── The data

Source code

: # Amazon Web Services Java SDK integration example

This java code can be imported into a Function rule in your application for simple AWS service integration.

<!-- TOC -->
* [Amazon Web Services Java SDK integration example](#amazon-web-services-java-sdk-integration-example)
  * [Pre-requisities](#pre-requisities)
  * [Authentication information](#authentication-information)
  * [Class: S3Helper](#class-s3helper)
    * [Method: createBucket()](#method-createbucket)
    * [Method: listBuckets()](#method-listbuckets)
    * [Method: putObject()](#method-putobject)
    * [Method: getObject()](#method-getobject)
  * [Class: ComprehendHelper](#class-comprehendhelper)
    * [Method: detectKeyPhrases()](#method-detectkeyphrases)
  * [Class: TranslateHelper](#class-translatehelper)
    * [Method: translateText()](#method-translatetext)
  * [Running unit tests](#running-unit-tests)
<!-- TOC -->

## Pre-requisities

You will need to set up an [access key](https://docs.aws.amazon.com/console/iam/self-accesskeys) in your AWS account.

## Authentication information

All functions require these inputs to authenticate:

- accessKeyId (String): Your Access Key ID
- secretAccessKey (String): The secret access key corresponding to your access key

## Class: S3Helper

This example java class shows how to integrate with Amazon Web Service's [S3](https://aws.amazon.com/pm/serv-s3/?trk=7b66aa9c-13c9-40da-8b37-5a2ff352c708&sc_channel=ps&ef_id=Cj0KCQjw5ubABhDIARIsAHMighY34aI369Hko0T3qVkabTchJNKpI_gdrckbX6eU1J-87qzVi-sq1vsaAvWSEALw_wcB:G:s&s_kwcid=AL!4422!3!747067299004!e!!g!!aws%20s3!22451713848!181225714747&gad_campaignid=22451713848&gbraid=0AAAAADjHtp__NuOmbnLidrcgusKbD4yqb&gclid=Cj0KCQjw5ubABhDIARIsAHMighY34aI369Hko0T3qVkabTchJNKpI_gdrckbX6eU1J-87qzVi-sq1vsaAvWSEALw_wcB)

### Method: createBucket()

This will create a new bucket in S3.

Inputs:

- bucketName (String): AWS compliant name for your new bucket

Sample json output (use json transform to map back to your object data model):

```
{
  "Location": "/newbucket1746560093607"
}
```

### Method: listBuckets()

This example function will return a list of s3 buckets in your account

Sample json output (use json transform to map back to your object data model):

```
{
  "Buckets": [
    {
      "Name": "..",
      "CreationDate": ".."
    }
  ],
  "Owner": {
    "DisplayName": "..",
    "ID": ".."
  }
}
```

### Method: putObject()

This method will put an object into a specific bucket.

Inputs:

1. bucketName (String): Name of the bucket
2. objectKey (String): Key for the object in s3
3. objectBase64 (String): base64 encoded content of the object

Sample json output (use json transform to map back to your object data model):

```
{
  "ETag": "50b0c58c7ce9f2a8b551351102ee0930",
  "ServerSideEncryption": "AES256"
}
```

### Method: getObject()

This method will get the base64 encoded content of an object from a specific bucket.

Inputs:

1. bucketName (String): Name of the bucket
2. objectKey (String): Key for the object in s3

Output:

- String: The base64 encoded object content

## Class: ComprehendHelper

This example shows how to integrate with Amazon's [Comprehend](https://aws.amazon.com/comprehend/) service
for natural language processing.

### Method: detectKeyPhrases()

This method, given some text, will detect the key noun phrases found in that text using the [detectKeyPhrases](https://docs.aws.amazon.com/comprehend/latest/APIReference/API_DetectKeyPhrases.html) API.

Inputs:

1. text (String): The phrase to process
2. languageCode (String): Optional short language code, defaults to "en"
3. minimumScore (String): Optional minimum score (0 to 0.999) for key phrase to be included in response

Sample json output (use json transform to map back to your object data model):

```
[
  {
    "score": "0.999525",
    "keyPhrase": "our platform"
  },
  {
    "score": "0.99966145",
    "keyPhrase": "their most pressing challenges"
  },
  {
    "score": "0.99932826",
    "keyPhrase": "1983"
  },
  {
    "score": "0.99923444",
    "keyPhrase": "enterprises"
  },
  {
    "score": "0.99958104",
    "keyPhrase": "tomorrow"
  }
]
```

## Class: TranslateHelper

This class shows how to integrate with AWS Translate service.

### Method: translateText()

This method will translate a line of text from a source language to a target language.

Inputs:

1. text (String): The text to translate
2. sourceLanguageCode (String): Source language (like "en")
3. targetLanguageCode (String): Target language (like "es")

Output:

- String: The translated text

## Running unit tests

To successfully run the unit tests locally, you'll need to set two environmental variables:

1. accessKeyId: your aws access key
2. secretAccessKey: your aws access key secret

────

Required action: If a line in the listing holds the word "information", list that line.

Answer space:
  * [Authentication information](#authentication-information)
## Authentication information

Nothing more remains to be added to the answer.